Kuo also noted the historical significance of Bin Laden's death.

"It feels like a page has been turned, he said. "There's still a lot more that needs to be done. It's up to all of us to figure out our place in bringing people closer together."

Fairfield Police Chief Gary MacNamara, acknowledging that two of Bin Laden's co-conspirators spent a couple of nights in a Fairfield motel in May 2001, said, "I'm very satisfied that an individual that killed that many law enforcement is brought to justice. But the attack on our country transcends that. It's the collective hole that attack represents.

"Every single life lost is what matters ... so we as a country should be happy that a man responsible for that many murders has been brought to justice."
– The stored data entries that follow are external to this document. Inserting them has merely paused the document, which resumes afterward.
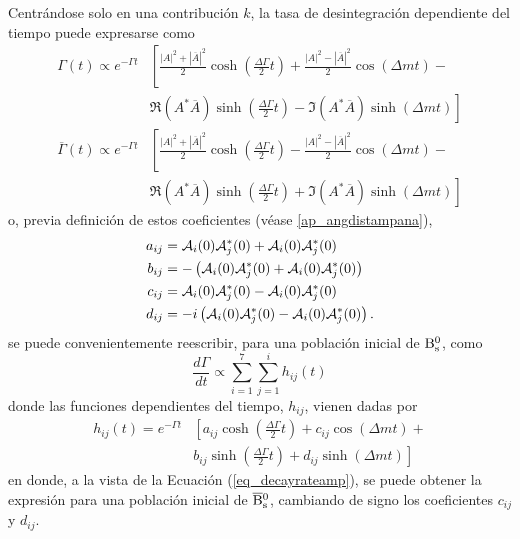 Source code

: Centrándose solo en una contribución $k$, la tasa de desintegración dependiente del tiempo puede expresarse como
\begin{equation}
\begin{split}
\Gamma (t)  \propto e^{-\Gamma t} &\left[\frac{|A|^2+|\overline{A}|^2}{2} \cosh \left(\frac{\Delta \Gamma}{2} t \right) + \frac{|A|^2-|\overline{A}|^2}{2} \cos \left(\Delta m t \right) \right. - \\ & \left. \Re (A^* \overline{A}) \sinh \left(\frac{\Delta \Gamma}{2} t \right) - \Im (A^* \overline{A}) \sinh \left(\Delta m t\right) \right] \\
\overline{\Gamma} (t)  \propto e^{-\Gamma t} &\left[\frac{|A|^2+|\overline{A}|^2}{2} \cosh \left(\frac{\Delta \Gamma}{2} t \right) - \frac{|A|^2-|\overline{A}|^2}{2} \cos \left(\Delta m t \right) \right. - \\ & \left. \Re (A^* \overline{A}) \sinh \left(\frac{\Delta \Gamma}{2} t \right) + \Im (A^* \overline{A}) \sinh \left(\Delta m t\right) \right] 
\end{split}	 \label{eq_decayrateamp}
\end{equation}
o, previa definición de estos coeficientes (véase \ref{ap_angdistampana}),
\begin{equation}
\begin{split}
a_{ij} &= \mathcal{A}_i(0) \mathcal{A}_j^*(0) + \mathcal{A}_i (0) \mathcal{A}_j^* (0)\\
b_{ij} &= -\left(\mathcal{A}_i(0) \mathcal{A}_j^*(0) + \mathcal{A}_i (0) \mathcal{A}_j^* (0) \right)\\
c_{ij} &= \mathcal{A}_i(0) \mathcal{A}_j^*(0) - \mathcal{A}_i (0) \mathcal{A}_j^* (0)\\
d_{ij} &= -i \left(\mathcal{A}_i(0) \mathcal{A}_j^*(0) - \mathcal{A}_i (0) \mathcal{A}_j^* (0) \right).
\end{split}
\end{equation}
se puede convenientemente reescribir, para una población inicial de $\mathrm{B}{}_{\mathrm{s}}^{0}$, como
\begin{equation}
	\frac{d\Gamma}{dt} \propto \sum_{i=1}^{7}\sum_{j=1}^i h_{ij}(t)
\end{equation}
donde las funciones dependientes del tiempo, $h_{ij}$, vienen dadas por 
\begin{equation}
\begin{split}
	h_{ij}(t) = e^{-\Gamma t} &\left[  a_{ij} \cosh \left(\frac{\Delta \Gamma}{2} t \right) + c_{ij} \cos \left(\Delta m t \right) \right. + \\ & \left. b_{ij} \sinh \left(\frac{\Delta \Gamma}{2} t \right) + d_{ij} \sinh \left(\Delta m t\right) \right]
\end{split}
\end{equation}
en donde, a la vista de la Ecuación (\ref{eq_decayrateamp}), se puede obtener la expresión para una población inicial de $\overline{\mathrm{B}}{}_{\mathrm{s}}^{0}$, cambiando de signo los coeficientes $c_{ij}$ y $d_{ij}$.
Following the conspirators' Fairfield stay, they and other operatives moved to Paterson, N.J., and rented a one-room apartment. As the summer approached, the lead operatives settled in Florida and New Jersey, waiting for the rest of their contingent to join them, according to the report from the National Commission on Terrorist Attacks Upon the United States.

MacNamara said it was only after the Sept. 11 attacks that he and the rest of the Fairfield Police Department learned that men involved in the terrorist plot stayed in Fairfield a few months before assembling the "muscle-hijackers" who would storm the plane cockpits and overtake the passengers that day.

Staff writer Kirk Lang contributed to this report.